Israel gas grid project takes new turn

04 October 2002

The Israel natural gas network project took a new turn in late September with a government decision to appoint state-owned Israel Electric Corporation (IEC)to build a significant portion of the estimated $400 million scheme. The move follows the government's August decision to cancel an agreement with an Israeli consortium that was awarded the contract to set up the gas grid earlier this year (MEED 23:8:02).

Deputy infrastructure minister Naomi Blumenthal on 1 October told MEED that IEC was selected because 'it has the resources to carry out a project of this size'. The company will be in charge of the construction and financing for several pipeline sections of the grid.

According to the latest government plans, IEC will be in charge of building an underwater link between the offshore Mari 2 field and the coastal city of Ashdod, and a pipeline linking Ashdod and the Gezer power station. In addition, IEC will set up and finance an offshore pipeline to Nakhsholim, north of Hadera, which will also have an exit to the 250-MW Reading power plant in Tel Aviv. The line will then run onshore to the 350-MW Hagit power station near Yokneam, southeast of Haifa. IEC's package is estimated to be worth $150 million-160 million.

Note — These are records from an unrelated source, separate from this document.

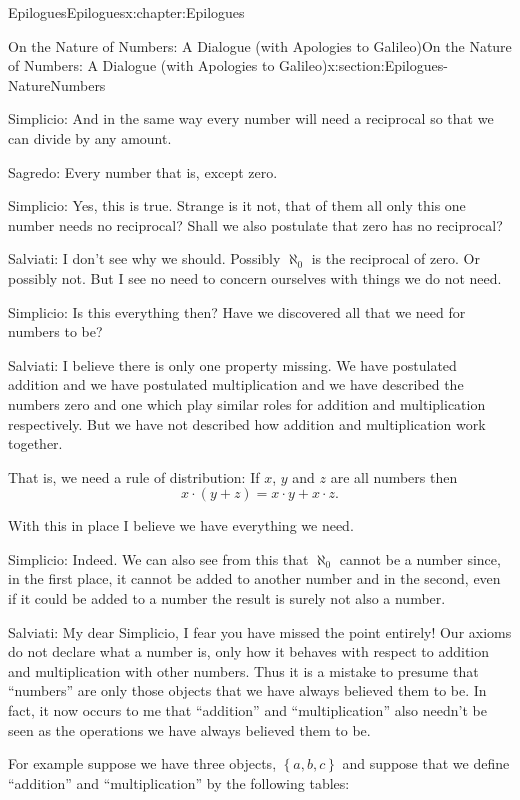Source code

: \begin{chapterptx}{Epilogues}{}{Epilogues}{}{}{x:chapter:Epilogues}
\begin{sectionptx}{On the Nature of Numbers: A Dialogue (with Apologies to Galileo)}{}{On the Nature of Numbers: A Dialogue (with Apologies to Galileo)}{}{}{x:section:Epilogues-NatureNumbers}
\begin{introduction}{}
			\par
			\alert{Simplicio}:  And in the same way every number will need a reciprocal so that we can divide by any amount.%
			\par
			\alert{Sagredo}:  Every number that is, except zero.%
			\par
			\alert{Simplicio}:  Yes, this is true. Strange is it not, that of them all only this one number needs no reciprocal? Shall we also postulate that zero has no reciprocal?%
			\par
			\alert{Salviati}: I don't see why we should. Possibly \(\aleph_0\) is the reciprocal of zero. Or possibly not. But I see no need to concern ourselves with things we do not need.%
			\par
			\alert{Simplicio}: Is this everything then? Have we discovered all that we need for numbers to be?%
			\par
			\alert{Salviati}: I believe there is only one property missing. We have postulated addition and we have postulated multiplication and we have described the numbers zero and one which play similar roles for addition and multiplication respectively. But we have not described how addition and multiplication work together.%
			\par
			That is, we need a rule of distribution:  If \(x\), \(y\) and \(z\) are all numbers then%
			\begin{equation*}
				x\cdot(y+z) = x\cdot y+x\cdot z\text{.}
			\end{equation*}
			\par
			With this in place I believe we have everything we need.%
			\par
			\alert{Simplicio}:  Indeed. We can also see from this that \(\aleph_0\) cannot be a number since, in the first place, it cannot be added to another number and in the second, even if it could be added to a number the result is surely not also a number.%
			\par
			\alert{Salviati}:  My dear Simplicio, I fear you have missed the point entirely! Our axioms do not declare what a number is, only how it behaves with respect to addition and multiplication with other numbers. Thus it is a mistake to presume that ``numbers'' are only those objects that we have always believed them to be. In fact, it now occurs to me that ``addition'' and ``multiplication'' also needn't be seen as the operations we have always believed them to be.%
			\par
			For example suppose we have three objects, \(\left\{a, b, c\right\}\) and suppose that we define ``addition'' and ``multiplication'' by the following tables:%

\end{introduction}
\end{sectionptx}
\end{chapterptx}
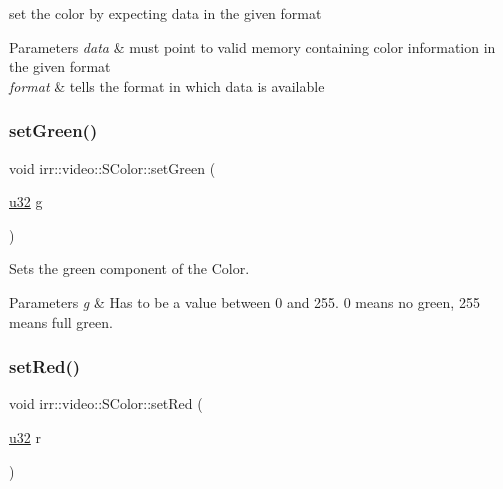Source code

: set the color by expecting data in the given format 


\begin{DoxyParams}{Parameters}
{\em data} & must point to valid memory containing color information in the given format \\
\hline
{\em format} & tells the format in which data is available \\
\hline
\end{DoxyParams}
\mbox{\label{classirr_1_1video_1_1SColor_af80cfedd5e761216b8bed259963ac948}} 
\subsubsection{\texorpdfstring{set\+Green()}{setGreen()}}
{\footnotesize\ttfamily void irr\+::video\+::\+S\+Color\+::set\+Green (\begin{DoxyParamCaption}\item[{\hyperlink{namespaceirr_a0416a53257075833e7002efd0a18e804}{u32}}]{g }\end{DoxyParamCaption})\hspace{0.3cm}{\ttfamily [inline]}}



Sets the green component of the Color. 


\begin{DoxyParams}{Parameters}
{\em g} & Has to be a value between 0 and 255. 0 means no green, 255 means full green. \\
\hline
\end{DoxyParams}
\mbox{\label{classirr_1_1video_1_1SColor_a950c98714711ae9dd8c5219f83c07693}} 
\subsubsection{\texorpdfstring{set\+Red()}{setRed()}}
{\footnotesize\ttfamily void irr\+::video\+::\+S\+Color\+::set\+Red (\begin{DoxyParamCaption}\item[{\hyperlink{namespaceirr_a0416a53257075833e7002efd0a18e804}{u32}}]{r }\end{DoxyParamCaption})\hspace{0.3cm}{\ttfamily [inline]}}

Blumenthal says it is not yet decided whether the next stage of the project, expanding the grid into the south and further north, will be carried out by IEC, or whether it will be tendered on a build-operate-transfer (BOT) basis as initially proposed by the Infrastructure Ministry. The network is scheduled to come on stream in early 2004, with full operations set to begin in 2005.

The initial gas supplies will come from the concession operated by the Israeli Yam Thetisconsortium, which earlier this year concluded an agreement to supply 1,600 million cubic metres a year of gas to IEC. Talks about supplementing this with gas from offshore Palestinian and Egyptian fields are on hold, IEC says (MEED 11:1:02).